Vers l’horizon rose je m’impose. Quelque-chose en vous m’inspire, expire, et soupire.
Sou. Mieux. Pieux mensonge. Mes songes croissent. À l’infini.
Je n’ai pas quitté ce poste. Je pratique l’ubiquité depuis que j’ai compris que ces lois
d’une supposée physique, qu’on nous apprend, ne sont que des suppositions. La vraie
physique est méta-physique, une tendance à l’ouverture, une orientation vers plusieurs
horizons à la fois. Je suis un extraterrestre. Je suis triste et joyeux à la fois. L’esprit humain
m’amuse.
Le bon Dieu, qui est également une bonne Déesse, me sourit. Saviez-vous que le temps
est une illusion ? Il n’y a point de passé, point de futur, seul un éternel présent se déroule
éternellement devant notre conscience éveillée, ou devant notre absence, mais en ce dernier
cas, les absents c’est nous. La nature est toujours présente.
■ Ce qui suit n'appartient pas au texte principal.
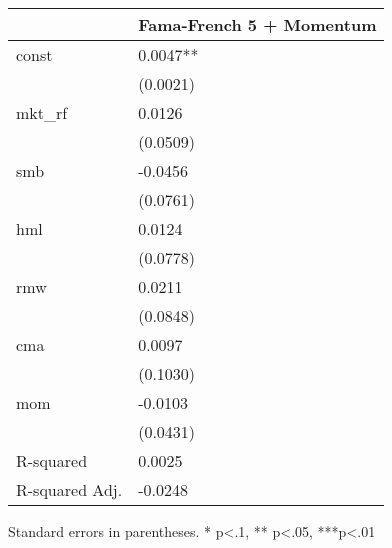 \begin{table}
\caption{}
\label{}
\begin{center}
\begin{tabular}{ll}
\hline
               & Fama-French 5 + Momentum  \\
\hline
const          & 0.0047**                  \\
               & (0.0021)                  \\
mkt\_rf        & 0.0126                    \\
               & (0.0509)                  \\
smb            & -0.0456                   \\
               & (0.0761)                  \\
hml            & 0.0124                    \\
               & (0.0778)                  \\
rmw            & 0.0211                    \\
               & (0.0848)                  \\
cma            & 0.0097                    \\
               & (0.1030)                  \\
mom            & -0.0103                   \\
               & (0.0431)                  \\
R-squared      & 0.0025                    \\
R-squared Adj. & -0.0248                   \\
\hline
\end{tabular}
\end{center}
\end{table}
\bigskip
Standard errors in parentheses. \newline 
* p<.1, ** p<.05, ***p<.01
Devenir est un synonyme du mot être. Réussir. Ressortir. Tels des ressorts, nous
sautons pas-à-pas les obstacles de notre croissance. Sauté d’agneau.
L’agneau du ciel qui nous délivre. Les êtres humains sont une chimère, que leur Mère
éternelle essaie constamment d’enfanter à leur propre vérité. La polarisation des concepts est
un paradoxe. Je suis un extraterrestre. Je n’évolue pas dans la soi-disant troisième dimension.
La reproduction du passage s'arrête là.